However, I realised that I had an almost supernatural attention from the lad who did not deign to grant me even a nod of acquiescence. I began to tell him a few things about the technical end of writing for others to read. I encountered resistance here. Until I pressed upon them a little, the same mistakes were repeated. This should have shown me before it did that the boy's nature was averse to actual fact-striving—that he could grasp a concept off the ground far easier than to watch his steps on the ground—that he could follow the flight of a bird, so to speak, with far more pleasure than he could pick up pins from the earth, even if permitted to keep the pins. I was so delighted to awaken the giant, however, that I was inclined to let pass, for the present, the matters of fact and technicality.

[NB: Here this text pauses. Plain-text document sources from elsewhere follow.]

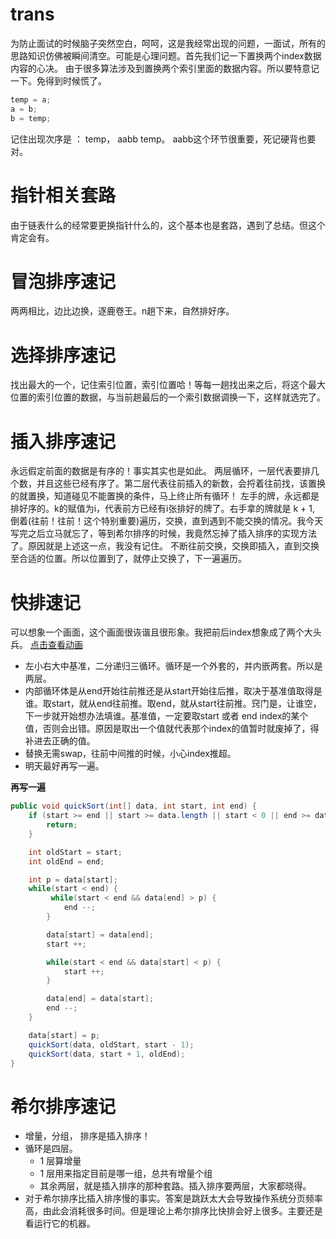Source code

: # trans
为防止面试的时候脑子突然空白，呵呵，这是我经常出现的问题，一面试，所有的思路知识仿佛被瞬间清空。可能是心理问题。首先我们记一下置换两个index数据内容的心决。
由于很多算法涉及到置换两个索引里面的数据内容。所以要特意记一下。免得到时候慌了。

```java
temp = a;
a = b;
b = temp;
```
记住出现次序是 ： temp， aabb temp。  aabb这个环节很重要，死记硬背也要对。

# 指针相关套路
由于链表什么的经常要更换指针什么的，这个基本也是套路，遇到了总结。但这个肯定会有。

# 冒泡排序速记
两两相比，边比边换，逐鹿卷王。n趟下来，自然排好序。

# 选择排序速记
找出最大的一个，记住索引位置，索引位置哈！等每一趟找出来之后，将这个最大位置的索引位置的数据，与当前趟最后的一个索引数据调换一下，这样就选完了。

# 插入排序速记
永远假定前面的数据是有序的！事实其实也是如此。
两层循环，一层代表要排几个数，并且这些已经有序了。第二层代表往前插入的新数，会捋着往前找，该置换的就置换，知道碰见不能置换的条件，马上终止所有循环！
左手的牌，永远都是排好序的。k的赋值为i，代表前方已经有i张排好的牌了。右手拿的牌就是 k + 1, 倒着(往前！往前！这个特别重要)遍历，交换，直到遇到不能交换的情况。我今天写完之后立马就忘了，等到希尔排序的时候，我竟然忘掉了插入排序的实现方法了。原因就是上述这一点，我没有记住。
不断往前交换，交换即插入，直到交换至合适的位置。所以位置到了，就停止交换了，下一遍遍历。

# 快排速记
可以想象一个画面，这个画面很诙谐且很形象。我把前后index想象成了两个大头兵。
[点击查看动画](https://upload-images.jianshu.io/upload_images/1940317-3bf6002ba2c0b90b?imageMogr2/auto-orient/strip)
- 左小右大中基准，二分递归三循环。循环是一个外套的，并内嵌两套。所以是两层。
- 内部循环体是从end开始往前推还是从start开始往后推，取决于基准值取得是谁。取start，就从end往前推。取end，就从start往前推。窍门是，让谁空，下一步就开始想办法填谁。基准值，一定要取start 或者 end index的某个值，否则会出错。原因是取出一个值就代表那个index的值暂时就废掉了，得补进去正确的值。
- 替换无需swap，往前中间推的时候，小心index推超。
- 明天最好再写一遍。

**再写一遍**
```java
public void quickSort(int[] data, int start, int end) {
    if (start >= end || start >= data.length || start < 0 || end >= data.length || end < 0 ) {
        return;
    }

    int oldStart = start;
    int oldEnd = end;

    int p = data[start];
    while(start < end) {
         while(start < end && data[end] > p) {
            end --;
        }

        data[start] = data[end];
        start ++;

        while(start < end && data[start] < p) {
            start ++;
        }

        data[end] = data[start];
        end --;
    }

    data[start] = p;
    quickSort(data, oldStart, start - 1);
    quickSort(data, start + 1, oldEnd);
}
```
# 希尔排序速记
- 增量，分组， 排序是插入排序！
- 循环是四层。
  - 1 层算增量
  - 1 层用来指定目前是哪一组，总共有增量个组
  - 其余两层，就是插入排序的那种套路。插入排序要两层，大家都晓得。
- 对于希尔排序比插入排序慢的事实。答案是跳跃太大会导致操作系统分页频率高，由此会消耗很多时间。但是理论上希尔排序比快排会好上很多。主要还是看运行它的机器。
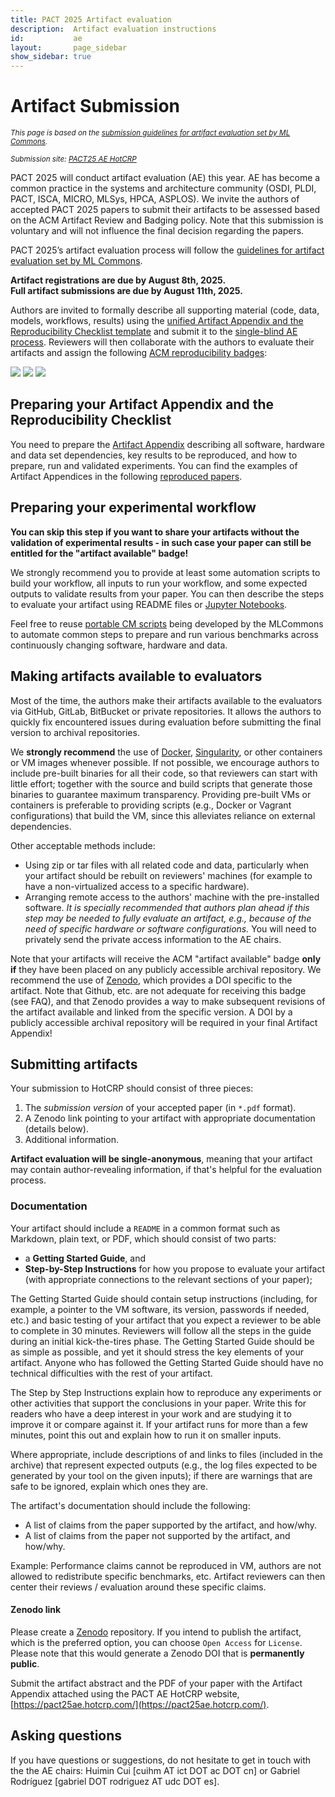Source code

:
```yaml
---
title: PACT 2025 Artifact evaluation
description:  Artifact evaluation instructions
id:           ae
layout:       page_sidebar
show_sidebar: true
---
```


# Artifact Submission

_<small>This page is based on the [submission guidelines for artifact evaluation set by ML Commons](https://github.com/ctuning/artifact-evaluation/blob/master/docs/submission.md).</small>_

_<small>Submission site: [PACT25 AE HotCRP](https://pact25ae.hotcrp.com)</small>_

PACT 2025 will conduct artifact evaluation (AE) this year. AE has become a common practice in the systems and architecture community (OSDI, PLDI, PACT, ISCA, MICRO, MLSys, HPCA, ASPLOS). We invite the authors of accepted PACT 2025 papers to submit their artifacts to be assessed based on the ACM Artifact Review and Badging policy. Note that this submission is voluntary and will not influence the final decision regarding the papers. 

PACT 2025’s artifact evaluation process will follow the [guidelines for artifact evaluation set by ML Commons](https://github.com/ctuning/artifact-evaluation/blob/master/docs/submission.md).

**Artifact registrations are due by August 8th, 2025.**  
**Full artifact submissions are due by August 11th, 2025.**

Authors are invited to formally describe all supporting material (code, data, models, workflows, results) using the [unified Artifact Appendix and the Reproducibility Checklist template](https://github.com/ctuning/artifact-evaluation/blob/master/docs/checklist.md) and submit it to the [single-blind AE process](https://github.com/ctuning/artifact-evaluation/blob/master/docs/reviewing.md). Reviewers will then collaborate with the authors to evaluate their artifacts and assign the following [ACM reproducibility badges](https://www.acm.org/publications/policies/artifact-review-and-badging-current):

![](https://www.acm.org/binaries/content/gallery/acm/publications/replication-badges/artifacts_available_dl.jpg)
![](https://www.acm.org/binaries/content/gallery/acm/publications/replication-badges/artifacts_evaluated_functional_dl.jpg)
![](https://www.acm.org/binaries/content/gallery/acm/publications/replication-badges/results_reproduced_dl.jpg)

## Preparing your Artifact Appendix and the Reproducibility Checklist

You need to prepare the [Artifact Appendix](https://github.com/ctuning/artifact-evaluation/blob/master/docs/template/ae.tex) describing all software, hardware and data set dependencies, key results to be reproduced, and how to prepare, run and validated experiments.  You can find the examples of Artifact Appendices in the following [reproduced papers](https://cknow.io/reproduced-papers).

##  Preparing your experimental workflow

**You can skip this step if you want to share your artifacts without the validation of experimental results - in such case your paper can still be entitled for the "artifact available" badge!**

We strongly recommend you to provide at least some automation scripts to build your workflow, all inputs to run your workflow, and some expected outputs to validate results from your paper. You can then describe the steps to evaluate your artifact using README files or [Jupyter Notebooks](https://jupyter.org/).

Feel free to reuse [portable CM scripts](https://github.com/mlcommons/ck/tree/master/cm-mlops/script) being developed by the MLCommons to automate common steps to prepare and run various benchmarks across continuously changing software, hardware and data.

## Making artifacts available to evaluators

Most of the time, the authors make their artifacts available to the evaluators via GitHub, GitLab, BitBucket or private repositories. It allows the authors to quickly fix encountered issues during evaluation before submitting the final version to archival repositories.

We **strongly recommend** the use of [Docker](https://www.docker.com/), [Singularity](https://docs.sylabs.io/guides/3.5/user-guide/introduction.html), or other containers or VM images whenever possible. If not possible, we encourage authors to include pre-built binaries for all their code, so that reviewers can start with little effort; together with the source and build scripts that generate those binaries to guarantee maximum transparency. Providing pre-built VMs or containers is preferable to providing scripts (e.g., Docker or Vagrant configurations) that build the VM, since this alleviates reliance on external dependencies.

Other acceptable methods include:

*   Using zip or tar files with all related code and data, particularly when your artifact should be rebuilt on reviewers' machines (for example to have a non-virtualized access to a specific hardware).
*   Arranging remote access to the authors' machine with the pre-installed software. _It is specially recommended that authors plan ahead if this step may be needed to fully evaluate an artifact, e.g., because of the need of specific hardware or software configurations._ You will need to privately send the private access information to the AE chairs.

Note that your artifacts will receive the ACM "artifact available" badge **only if** they have been placed on any publicly accessible archival repository. We recommend the use of [Zenodo](https://zenodo.org/), which provides a DOI specific to the artifact. Note that Github, etc. are not adequate for receiving this badge (see FAQ), and that Zenodo provides a way to make subsequent revisions of the artifact available and linked from the specific version. A DOI by a publicly accessible archival repository will be required in your final Artifact Appendix!

##  Submitting artifacts

Your submission to HotCRP should consist of three pieces:

1. The _submission version_ of your accepted paper (in ```*.pdf``` format).
2. A Zenodo link pointing to your artifact with appropriate documentation (details below).
3. Additional information.

**Artifact evaluation will be single-anonymous**, meaning that your artifact may contain author-revealing information, if that's helpful for the evaluation process.

### Documentation

Your artifact should include a ```README``` in a common format such as Markdown, plain text, or PDF, which should consist of two parts:

* a **Getting Started Guide**, and
* **Step-by-Step Instructions** for how you propose to evaluate your artifact (with appropriate connections to the relevant sections of your paper);

The Getting Started Guide should contain setup instructions (including, for example, a pointer to the VM software, its version, passwords if needed, etc.) and basic testing of your artifact that you expect a reviewer to be able to complete in 30 minutes. Reviewers will follow all the steps in the guide during an initial kick-the-tires phase. The Getting Started Guide should be as simple as possible, and yet it should stress the key elements of your artifact. Anyone who has followed the Getting Started Guide should have no technical difficulties with the rest of your artifact.

The Step by Step Instructions explain how to reproduce any experiments or other activities that support the conclusions in your paper. Write this for readers who have a deep interest in your work and are studying it to improve it or compare against it. If your artifact runs for more than a few minutes, point this out and explain how to run it on smaller inputs.

Where appropriate, include descriptions of and links to files (included in the archive) that represent expected outputs (e.g., the log files expected to be generated by your tool on the given inputs); if there are warnings that are safe to be ignored, explain which ones they are.

The artifact's documentation should include the following:

* A list of claims from the paper supported by the artifact, and how/why.
* A list of claims from the paper not supported by the artifact, and how/why.

Example: Performance claims cannot be reproduced in VM, authors are not allowed to redistribute specific benchmarks, etc. Artifact reviewers can then center their reviews / evaluation around these specific claims.

#### Zenodo link

Please create a [Zenodo](https://zenodo.org) repository. If you intend to publish the artifact, which is the preferred option, you can choose ```Open Access``` for ```License```. Please note that this would generate a Zenodo DOI that is **permanently public**.

Submit the artifact abstract and the PDF of your paper with the Artifact Appendix attached using the PACT AE HotCRP website, [https://pact25ae.hotcrp.com/](https://pact25ae.hotcrp.com/).

## Asking questions

If you have questions or suggestions, do not hesitate to get in touch with the the AE chairs: Huimin Cui [cuihm AT ict DOT ac DOT cn]
or Gabriel Rodríguez [gabriel DOT rodriguez AT udc DOT es].
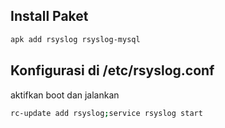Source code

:## Install Paket
```sh
apk add rsyslog rsyslog-mysql
```
## Konfigurasi di /etc/rsyslog.conf
aktifkan boot dan jalankan
```sh
rc-update add rsyslog;service rsyslog start
```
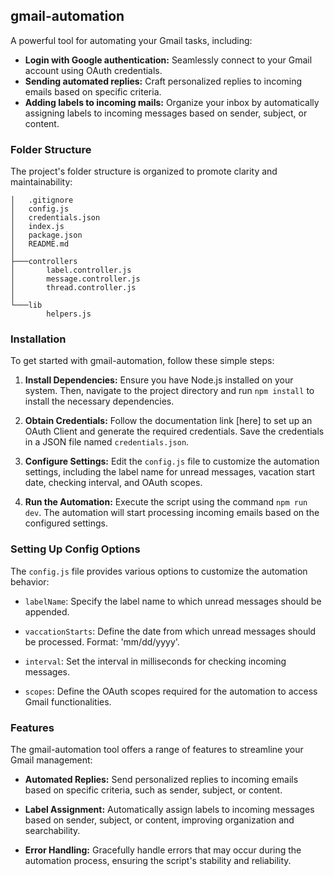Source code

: ## gmail-automation

A powerful tool for automating your Gmail tasks, including:

-   **Login with Google authentication:** Seamlessly connect to your Gmail account using OAuth credentials.
-   **Sending automated replies:** Craft personalized replies to incoming emails based on specific criteria.
-   **Adding labels to incoming mails:** Organize your inbox by automatically assigning labels to incoming messages based on sender, subject, or content.

### Folder Structure

The project's folder structure is organized to promote clarity and maintainability:

```
│   .gitignore
│   config.js
│   credentials.json
│   index.js
│   package.json
│   README.md
│
├───controllers
│       label.controller.js
│       message.controller.js
│       thread.controller.js
│
└───lib
        helpers.js
```

### Installation

To get started with gmail-automation, follow these simple steps:

1. **Install Dependencies:** Ensure you have Node.js installed on your system. Then, navigate to the project directory and run `npm install` to install the necessary dependencies.

2. **Obtain Credentials:** Follow the documentation link [here] to set up an OAuth Client and generate the required credentials. Save the credentials in a JSON file named `credentials.json`.

3. **Configure Settings:** Edit the `config.js` file to customize the automation settings, including the label name for unread messages, vacation start date, checking interval, and OAuth scopes.

4. **Run the Automation:** Execute the script using the command `npm run dev`. The automation will start processing incoming emails based on the configured settings.

### Setting Up Config Options

The `config.js` file provides various options to customize the automation behavior:

-   `labelName`: Specify the label name to which unread messages should be appended.

-   `vaccationStarts`: Define the date from which unread messages should be processed. Format: 'mm/dd/yyyy'.

-   `interval`: Set the interval in milliseconds for checking incoming messages.

-   `scopes`: Define the OAuth scopes required for the automation to access Gmail functionalities.

### Features

The gmail-automation tool offers a range of features to streamline your Gmail management:

-   **Automated Replies:** Send personalized replies to incoming emails based on specific criteria, such as sender, subject, or content.

-   **Label Assignment:** Automatically assign labels to incoming messages based on sender, subject, or content, improving organization and searchability.

-   **Error Handling:** Gracefully handle errors that may occur during the automation process, ensuring the script's stability and reliability.
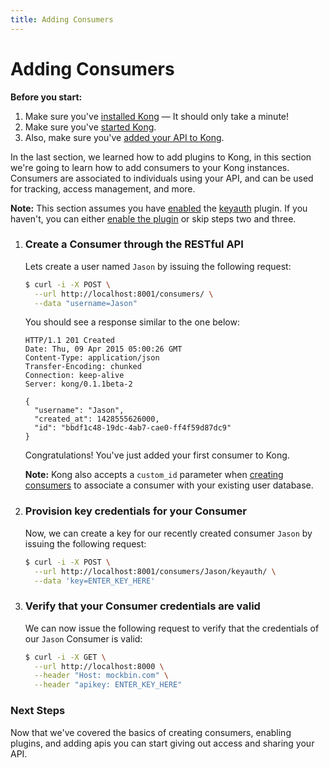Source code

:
 ```yaml
---
title: Adding Consumers
---
```


# Adding Consumers

<div class="alert alert-warning">
  <strong>Before you start:</strong>
  <ol>
    <li>Make sure you've <a href="/install/">installed Kong</a> &mdash; It should only take a minute!</li>
    <li>Make sure you've <a href="/docs/{{page.kong_version}}/getting-started/quickstart">started Kong</a>.</li>
    <li>Also, make sure you've <a href="/docs/{{page.kong_version}}/getting-started/adding-your-api">added your API to Kong</a>.</li>
  </ol>
</div>

In the last section, we learned how to add plugins to Kong, in this section we're going to learn how to add consumers to your Kong instances. Consumers are associated to individuals using your API, and can be used for tracking, access management, and more.

**Note:** This section assumes you have [enabled][enabling-plugins] the [keyauth][keyauth] plugin. If you haven't, you can either [enable the plugin][enabling-plugins] or skip steps two and three.

1. ### Create a Consumer through the RESTful API

    Lets create a user named `Jason` by issuing the following request:

    ```bash
    $ curl -i -X POST \
      --url http://localhost:8001/consumers/ \
      --data "username=Jason"
    ```

    You should see a response similar to the one below:

    ```http
    HTTP/1.1 201 Created
    Date: Thu, 09 Apr 2015 05:00:26 GMT
    Content-Type: application/json
    Transfer-Encoding: chunked
    Connection: keep-alive
    Server: kong/0.1.1beta-2

    {
      "username": "Jason",
      "created_at": 1428555626000,
      "id": "bbdf1c48-19dc-4ab7-cae0-ff4f59d87dc9"
    }
    ```

    Congratulations! You've just added your first consumer to Kong.

    **Note:** Kong also accepts a `custom_id` parameter when [creating consumers][API-consumers] to associate a consumer with your existing user database.

2. ### Provision key credentials for your Consumer

    Now, we can create a key for our recently created consumer `Jason` by issuing the following request:

    ```bash
    $ curl -i -X POST \
      --url http://localhost:8001/consumers/Jason/keyauth/ \
      --data 'key=ENTER_KEY_HERE'
    ```

3. ### Verify that your Consumer credentials are valid

    We can now issue the following request to verify that the credentials of our `Jason` Consumer is valid:

    ```bash
    $ curl -i -X GET \
      --url http://localhost:8000 \
      --header "Host: mockbin.com" \
      --header "apikey: ENTER_KEY_HERE"
    ```

### Next Steps

Now that we've covered the basics of creating consumers, enabling plugins, and adding apis you can start giving out access and sharing your API.

[keyauth]: /plugins/key-authentication
[API-consumers]: /docs/{{page.kong_version}}/admin-api#create-consumer
[enabling-plugins]: /docs/{{page.kong_version}}/getting-started/enabling-plugins
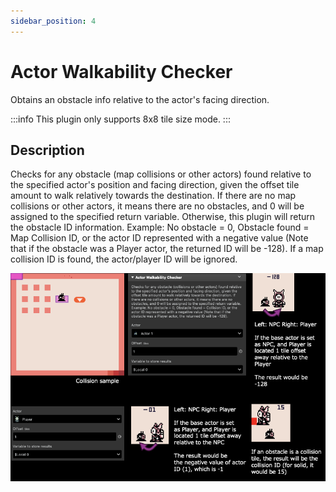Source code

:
 ```yaml
---
sidebar_position: 4
---
```


# Actor Walkability Checker

Obtains an obstacle info relative to the actor's facing direction.

:::info
This plugin only supports 8x8 tile size mode.
:::

## Description

Checks for any obstacle (map collisions or other actors) found relative to the specified actor's position and facing direction, given the offset tile amount to walk relatively towards the destination. If there are no map collisions or other actors, it means there are no obstacles, and 0 will be assigned to the specified return variable. Otherwise, this plugin will return the obstacle ID information. Example: No obstacle = 0, Obstacle found = Map Collision ID, or the actor ID represented with a negative value (Note that if the obstacle was a Player actor, the returned ID will be -128). If a map collision ID is found, the actor/player ID will be ignored.

![Actor Walkability Checker Description](./docs-extras/img/actor_walkability_checker/actor_walkability_checker_description.png)
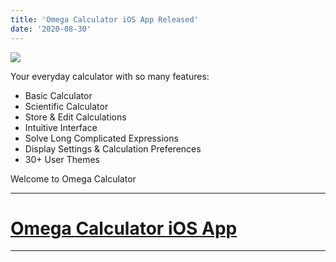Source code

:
 ```yaml
---
title: 'Omega Calculator iOS App Released'
date: '2020-08-30'
---
```


<img src="https://i.ibb.co/ph07Jz2/classicblue-3x.png">

Your everyday calculator with so many features: 

* Basic Calculator 
* Scientific Calculator 
* Store & Edit Calculations 
* Intuitive Interface 
* Solve Long Complicated Expressions 
* Display Settings & Calculation Preferences 
* 30+ User Themes 

Welcome to Omega Calculator

---

# [Omega Calculator iOS App](https://apps.apple.com/is/app/omega-calculator/id1528068503)

---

Finding that he listened so well—that it was merely one of the inexplicable surfaces of the new generation that dismayed me—I, of course, learned to give to him more and more freely. I allowed myself to overlap somewhat each day, gave little or no thought as to what I should say to him until the hour came. I was sleepy from old habit at first, but that passed. Presently it occurred to me that things were happening in the Study with the boy, that the little girl could ill afford to miss; and also that he would feel more at ease if I could divide my attention upon him with another, so I rearranged her plans somewhat, and there were two.
As I recall, The Abbot had been coming about three weeks, when I related certain occult teachings in regard to the stars; matters very far from scientific astronomy which conducts its investigations almost entirely from a physical standpoint. You may be sure I did not speak authoritatively, merely as one adding certain phases I had found interesting of an illimitable subject. The next day he slipped in alone and a bit early, his "hello" hushed. I looked up and he said, almost trembling:
"I had a wonderful night."
The saying was so emotional for him that I was excited as in the midst of great happenings.
"Tell me," I said, drawing nearer.
It's all here," he replied, clearing his voice.
His own work follows, with scarcely a touch of editing. The Abbot called his paper—
A VOICE THROUGH A LENS
Some people say that by thinking hard of a thing in the day-time, you may dream about it. Perhaps this that I had last night was a dream, but it was more than a stomach dream. I like to think it was a true vision. Before bedtime I was reading out of two books; a little pamphlet on astronomy containing the nebular theory, and another that told about the planetary chain.